**REQUIRED ACTION**
Every entry, from first to last, is to be retyped without any alteration.

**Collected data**
===============
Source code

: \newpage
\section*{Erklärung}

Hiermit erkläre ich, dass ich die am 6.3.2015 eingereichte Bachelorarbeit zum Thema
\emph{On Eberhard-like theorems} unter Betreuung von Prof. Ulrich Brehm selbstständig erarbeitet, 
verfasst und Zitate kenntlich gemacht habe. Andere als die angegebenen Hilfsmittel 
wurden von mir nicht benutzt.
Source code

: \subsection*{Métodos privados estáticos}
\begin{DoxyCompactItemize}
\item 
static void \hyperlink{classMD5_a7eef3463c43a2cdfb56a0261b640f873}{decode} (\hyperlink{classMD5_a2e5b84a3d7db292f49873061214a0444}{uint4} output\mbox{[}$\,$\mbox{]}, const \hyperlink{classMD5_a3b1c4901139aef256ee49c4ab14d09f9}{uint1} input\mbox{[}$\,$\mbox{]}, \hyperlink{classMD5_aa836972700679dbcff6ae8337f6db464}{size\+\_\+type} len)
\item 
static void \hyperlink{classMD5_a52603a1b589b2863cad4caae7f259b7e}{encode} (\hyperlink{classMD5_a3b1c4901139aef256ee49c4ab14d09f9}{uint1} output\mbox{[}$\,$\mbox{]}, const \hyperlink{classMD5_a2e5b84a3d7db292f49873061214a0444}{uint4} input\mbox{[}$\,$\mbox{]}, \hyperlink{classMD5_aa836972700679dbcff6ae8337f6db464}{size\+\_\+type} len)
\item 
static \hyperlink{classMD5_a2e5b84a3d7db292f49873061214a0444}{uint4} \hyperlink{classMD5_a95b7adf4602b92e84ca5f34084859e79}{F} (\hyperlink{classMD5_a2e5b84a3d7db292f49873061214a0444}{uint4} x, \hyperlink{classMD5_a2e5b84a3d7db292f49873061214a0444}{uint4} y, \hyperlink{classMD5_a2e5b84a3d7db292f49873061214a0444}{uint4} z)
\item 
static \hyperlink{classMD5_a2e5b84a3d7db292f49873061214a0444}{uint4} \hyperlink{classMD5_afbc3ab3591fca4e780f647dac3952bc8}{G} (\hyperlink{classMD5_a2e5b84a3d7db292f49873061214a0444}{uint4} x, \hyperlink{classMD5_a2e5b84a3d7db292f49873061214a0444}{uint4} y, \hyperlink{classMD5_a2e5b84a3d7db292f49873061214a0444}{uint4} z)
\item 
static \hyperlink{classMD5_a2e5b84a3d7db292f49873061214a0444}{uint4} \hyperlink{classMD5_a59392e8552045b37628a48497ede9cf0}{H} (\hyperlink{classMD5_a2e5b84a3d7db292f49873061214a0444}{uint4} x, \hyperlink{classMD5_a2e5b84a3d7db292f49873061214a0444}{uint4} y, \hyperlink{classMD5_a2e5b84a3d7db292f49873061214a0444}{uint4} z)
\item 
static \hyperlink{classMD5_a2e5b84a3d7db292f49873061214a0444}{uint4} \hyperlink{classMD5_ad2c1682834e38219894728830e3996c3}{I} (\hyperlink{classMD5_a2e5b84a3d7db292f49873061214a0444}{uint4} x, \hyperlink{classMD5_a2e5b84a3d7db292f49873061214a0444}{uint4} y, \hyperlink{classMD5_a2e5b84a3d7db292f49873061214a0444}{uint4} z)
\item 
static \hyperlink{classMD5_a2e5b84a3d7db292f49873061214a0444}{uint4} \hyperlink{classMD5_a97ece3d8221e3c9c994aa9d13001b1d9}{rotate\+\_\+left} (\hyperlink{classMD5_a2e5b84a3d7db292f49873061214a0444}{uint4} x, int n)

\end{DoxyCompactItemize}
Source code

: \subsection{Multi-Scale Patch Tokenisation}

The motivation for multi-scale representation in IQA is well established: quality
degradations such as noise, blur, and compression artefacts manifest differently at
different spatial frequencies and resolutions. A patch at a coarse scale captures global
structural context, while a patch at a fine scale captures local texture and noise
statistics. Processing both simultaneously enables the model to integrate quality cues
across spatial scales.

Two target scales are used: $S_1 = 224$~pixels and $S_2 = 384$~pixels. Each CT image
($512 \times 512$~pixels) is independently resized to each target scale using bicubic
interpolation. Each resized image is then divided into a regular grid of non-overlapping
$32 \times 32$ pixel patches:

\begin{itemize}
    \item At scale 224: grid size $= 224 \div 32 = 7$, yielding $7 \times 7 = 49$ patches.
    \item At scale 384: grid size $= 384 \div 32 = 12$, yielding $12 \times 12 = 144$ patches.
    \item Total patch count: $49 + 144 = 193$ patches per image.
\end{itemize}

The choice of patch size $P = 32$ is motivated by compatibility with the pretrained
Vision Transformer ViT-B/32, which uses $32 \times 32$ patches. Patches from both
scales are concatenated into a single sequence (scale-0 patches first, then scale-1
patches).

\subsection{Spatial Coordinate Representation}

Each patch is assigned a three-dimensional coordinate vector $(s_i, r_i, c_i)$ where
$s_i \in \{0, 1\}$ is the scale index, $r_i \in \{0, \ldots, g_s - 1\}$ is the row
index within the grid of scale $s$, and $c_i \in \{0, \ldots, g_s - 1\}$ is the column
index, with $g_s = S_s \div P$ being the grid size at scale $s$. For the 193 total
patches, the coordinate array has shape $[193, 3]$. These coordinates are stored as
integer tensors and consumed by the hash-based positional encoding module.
===============
**COMPLETED TASK**
Source code

: \newpage
\section*{Erklärung}

Hiermit erkläre ich, dass ich die am 6.3.2015 eingereichte Bachelorarbeit zum Thema
\emph{On Eberhard-like theorems} unter Betreuung von Prof. Ulrich Brehm selbstständig erarbeitet, 
verfasst und Zitate kenntlich gemacht habe. Andere als die angegebenen Hilfsmittel 
wurden von mir nicht benutzt.
Source code

: \subsection*{Métodos privados estáticos}
\begin{DoxyCompactItemize}
\item 
static void \hyperlink{classMD5_a7eef3463c43a2cdfb56a0261b640f873}{decode} (\hyperlink{classMD5_a2e5b84a3d7db292f49873061214a0444}{uint4} output\mbox{[}$\,$\mbox{]}, const \hyperlink{classMD5_a3b1c4901139aef256ee49c4ab14d09f9}{uint1} input\mbox{[}$\,$\mbox{]}, \hyperlink{classMD5_aa836972700679dbcff6ae8337f6db464}{size\+\_\+type} len)
\item 
static void \hyperlink{classMD5_a52603a1b589b2863cad4caae7f259b7e}{encode} (\hyperlink{classMD5_a3b1c4901139aef256ee49c4ab14d09f9}{uint1} output\mbox{[}$\,$\mbox{]}, const \hyperlink{classMD5_a2e5b84a3d7db292f49873061214a0444}{uint4} input\mbox{[}$\,$\mbox{]}, \hyperlink{classMD5_aa836972700679dbcff6ae8337f6db464}{size\+\_\+type} len)
\item 
static \hyperlink{classMD5_a2e5b84a3d7db292f49873061214a0444}{uint4} \hyperlink{classMD5_a95b7adf4602b92e84ca5f34084859e79}{F} (\hyperlink{classMD5_a2e5b84a3d7db292f49873061214a0444}{uint4} x, \hyperlink{classMD5_a2e5b84a3d7db292f49873061214a0444}{uint4} y, \hyperlink{classMD5_a2e5b84a3d7db292f49873061214a0444}{uint4} z)
\item 
static \hyperlink{classMD5_a2e5b84a3d7db292f49873061214a0444}{uint4} \hyperlink{classMD5_afbc3ab3591fca4e780f647dac3952bc8}{G} (\hyperlink{classMD5_a2e5b84a3d7db292f49873061214a0444}{uint4} x, \hyperlink{classMD5_a2e5b84a3d7db292f49873061214a0444}{uint4} y, \hyperlink{classMD5_a2e5b84a3d7db292f49873061214a0444}{uint4} z)
\item 
static \hyperlink{classMD5_a2e5b84a3d7db292f49873061214a0444}{uint4} \hyperlink{classMD5_a59392e8552045b37628a48497ede9cf0}{H} (\hyperlink{classMD5_a2e5b84a3d7db292f49873061214a0444}{uint4} x, \hyperlink{classMD5_a2e5b84a3d7db292f49873061214a0444}{uint4} y, \hyperlink{classMD5_a2e5b84a3d7db292f49873061214a0444}{uint4} z)
\item 
static \hyperlink{classMD5_a2e5b84a3d7db292f49873061214a0444}{uint4} \hyperlink{classMD5_ad2c1682834e38219894728830e3996c3}{I} (\hyperlink{classMD5_a2e5b84a3d7db292f49873061214a0444}{uint4} x, \hyperlink{classMD5_a2e5b84a3d7db292f49873061214a0444}{uint4} y, \hyperlink{classMD5_a2e5b84a3d7db292f49873061214a0444}{uint4} z)
\item 
static \hyperlink{classMD5_a2e5b84a3d7db292f49873061214a0444}{uint4} \hyperlink{classMD5_a97ece3d8221e3c9c994aa9d13001b1d9}{rotate\+\_\+left} (\hyperlink{classMD5_a2e5b84a3d7db292f49873061214a0444}{uint4} x, int n)

\end{DoxyCompactItemize}
Source code

: \subsection{Multi-Scale Patch Tokenisation}

The motivation for multi-scale representation in IQA is well established: quality
degradations such as noise, blur, and compression artefacts manifest differently at
different spatial frequencies and resolutions. A patch at a coarse scale captures global
structural context, while a patch at a fine scale captures local texture and noise
statistics. Processing both simultaneously enables the model to integrate quality cues
across spatial scales.

Two target scales are used: $S_1 = 224$~pixels and $S_2 = 384$~pixels. Each CT image
($512 \times 512$~pixels) is independently resized to each target scale using bicubic
interpolation. Each resized image is then divided into a regular grid of non-overlapping
$32 \times 32$ pixel patches:

\begin{itemize}
    \item At scale 224: grid size $= 224 \div 32 = 7$, yielding $7 \times 7 = 49$ patches.
    \item At scale 384: grid size $= 384 \div 32 = 12$, yielding $12 \times 12 = 144$ patches.
    \item Total patch count: $49 + 144 = 193$ patches per image.
\end{itemize}

The choice of patch size $P = 32$ is motivated by compatibility with the pretrained
Vision Transformer ViT-B/32, which uses $32 \times 32$ patches. Patches from both
scales are concatenated into a single sequence (scale-0 patches first, then scale-1
patches).

\subsection{Spatial Coordinate Representation}

Each patch is assigned a three-dimensional coordinate vector $(s_i, r_i, c_i)$ where
$s_i \in \{0, 1\}$ is the scale index, $r_i \in \{0, \ldots, g_s - 1\}$ is the row
index within the grid of scale $s$, and $c_i \in \{0, \ldots, g_s - 1\}$ is the column
index, with $g_s = S_s \div P$ being the grid size at scale $s$. For the 193 total
patches, the coordinate array has shape $[193, 3]$. These coordinates are stored as
integer tensors and consumed by the hash-based positional encoding module.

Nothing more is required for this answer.